Lagu ini dulu dinyanyikan sambil berjalan beriringan meniti tanggul sawah dan sepanjang jalan desa menuju rumah pemilik, entah apa maksudnya arti dari lagu ini, mungkin dengan lagu ini perasaan lelah dan capek tidak terasa. sesekali usungan ini banyak yang jatuh dan rontok yang pada akhirnya dapat dimanfaatkan para ayam untuk memperebutkan rontokan padi ini. Sehingga sepanjang jalan usungan ini biasanya dipenuhi beberapa ayam milik tetangga. 
18.  Ngasak :
Ngasak ini adalah mencari bulir/tandan padi yang tertinggal dilahan sawah yang habis di panen, atau mencari rontokan dan jatuhan bulir padi sewaktu di usung di jalanan, biasanya yang mencari asakan ini adalah anak-anak, karena hasil asakan ini dapat di barter dengan aneka jajanan semisal : Getuk Wayang, Gelali, Jagung rebus, Cendol, dan jajanan pasar yang lain. Jangan lupa dulu waktu panen juga banyak pedagang jajan yang terkenal dengan sebutan “bakul sawah” yang hadir dengan membawa aneka jajanan pasar. Biasanya bakul sawah ini akan barter jajanan dengan padi. Penulis juga mengalami ngasak ini, sebab hasil dari ngasak ini berbuah jajan yang enak, jajan kala itu tidak sebanyak dan berfariasi zaman sekarang, jajan ini akan dinikmati secara gratis tanpa uang hanya dengan berter padi kala musing panen saja.

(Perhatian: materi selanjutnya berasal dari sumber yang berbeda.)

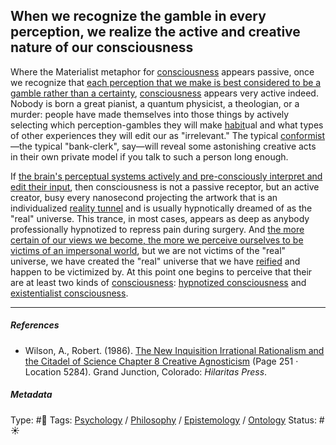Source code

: ## When we recognize the gamble in every perception, we realize the active and creative nature of our consciousness

Where the Materialist metaphor for [consciousness](Consciousness.md) appears passive, once we recognize that [each perception that we make is best considered to be a gamble rather than a certainty](Each%20perception%20that%20we%20make%20is%20best%20considered%20to%20be%20a%20gamble%20rather%20than%20a%20certainty.md), [consciousness](Consciousness.md) appears very active indeed. Nobody is born a great pianist, a quantum physicist, a theologian, or a murder: people have made themselves into those things by actively selecting which perception-gambles they will make [habit](Habit.md)ual and what types of other experiences they will edit our as "irrelevant." The typical [conformist](Conformity.md)—the typical "bank-clerk", say—will reveal some astonishing creative acts in their own private model if you talk to such a person long enough.

If [the brain's perceptual systems actively and pre-consciously interpret and edit their input](The%20brain's%20perceptual%20systems%20actively%20and%20pre-consciously%20interpret%20and%20edit%20their%20input.md), then consciousness is not a passive receptor, but an active creator, busy every nanosecond projecting the artwork that is an individualized [reality tunnel](Reality%20tunnel.md) and is usually hypnotically dreamed of as the "real" universe. This trance, in most cases, appears as deep as anybody professionally hypnotized to repress pain during surgery. And [the more certain of our views we become, the more we perceive ourselves to be victims of an impersonal world](The%20more%20certain%20of%20our%20views%20we%20become,%20the%20more%20we%20perceive%20ourselves%20to%20be%20victims%20of%20an%20impersonal%20world.md), but we are not victims of the "real" universe, we have created the "real" universe that we have [reified](Reification.md) and happen to be victimized by. At this point one begins to perceive that their are at least two kinds of [consciousness](Consciousness.md): [hypnotized consciousness](Hypnotized%20consciousness.md) and [existentialist consciousness](Existentialist%20consciousness.md).

---

##### References

* Wilson, A., Robert. (1986). [The New Inquisition Irrational Rationalism and the Citadel of Science Chapter 8 Creative Agnosticism](The%20New%20Inquisition%20Irrational%20Rationalism%20and%20the%20Citadel%20of%20Science%20Chapter%208%20Creative%20Agnosticism.md) (Page 251 · Location 5284). Grand Junction, Colorado: *Hilaritas Press*.

##### Metadata

Type: #🔴 
Tags: [Psychology](Psychology.md) / [Philosophy](Philosophy.md) / [Epistemology](Epistemology.md) / [Ontology](Ontology.md) 
Status: #☀️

 Ayaran : ikatan padi sedang dijemur (foto repro)
19.   Mepe pari :
Mepe pari ini adalah pekerjaan menjemur padi yang masih ayaran, mepe pari ini ada dua cara, yang pertama bila musim panas padi yang masih ayaran ini langsung di jemur dibawah sinar matahari secara langsung sampai kering, biasanya setelah ayaran padi ini kering para petani biasanya menyimpannya dalam lumbung padi, lumbung padi adalah semacam gubug yang dipakai menyimpan padi kering dalam bentuk masih ayaran. Yang kedua adalah mensangrai padi yang sudah di rontokkan terlebih dahulu dengan wadah ngaron ( kuali besar dari tanah ) dengan bantuan api, mensangrai padi ini terkenal dengan sebutan “ Mbunul “. Mbunul ini dilakukan bila tidak ada sinar matahari atau pas pada musim penghujan.

20.  Nruntoi :
Ngruntoi ini adalah pekerjaan merontokkan padi yang masih ayaran untuk ditumbuk dalam lesung dengan bantuan alu atau diselep menjadi beras, dalam konteks sekarang ngruntoi ini sudah tidak dijumpai lagi, mengingat padi sekarang dipanen langsung di geblok (di rontokkan dengan perontok padi) atau langsung di dos di lahan sawah.

 Nutu padi (foto repro)
21.  Nutu/ Ndeplok pari :
Menumbuk padi dalam lesung dengan bantuan alu ini terkenal dengan istilah “Nutu / Ndeplok pari “. Nutu pari ini bertujuan memisahkan kulit padi dari isi padi yang kemudian di tampi dengan tampah, tampi adalah melontar padi ke atas dan jatuh kembali ke dalam tampah, sehingga kulit pari atau rambut padi ini terbuang secara otomatis tertiup angin. dan beras yang telah bersih dari kulit padi ini akan mengelompok dalam tampah. Sedangkan tampah adalah sebuah alat yang terbuat dari jalinan bambu berbentuk bundar dengan diameter 80 cm menyerupai nampan seng pada saat ini.


Tampah



 Napeni gabah (foto repro)
Nutu / ndeplok padi ini sekarang sudah digantikan dengan mesin selep padi, dari nutu dan selep padi ini akan menghasilkan barang berupa :
-          Beras yang kita makan sebagai bahan makanan pokok
-          Kulit padi atau sekam/rambut padi yang digunakan sebagai bahan campuran membuat bata dan sebagai  bahan bakar membakar bata dan gerabah.
-          Bekatul yang dipakai bahan baku pembuatan makanan ternak.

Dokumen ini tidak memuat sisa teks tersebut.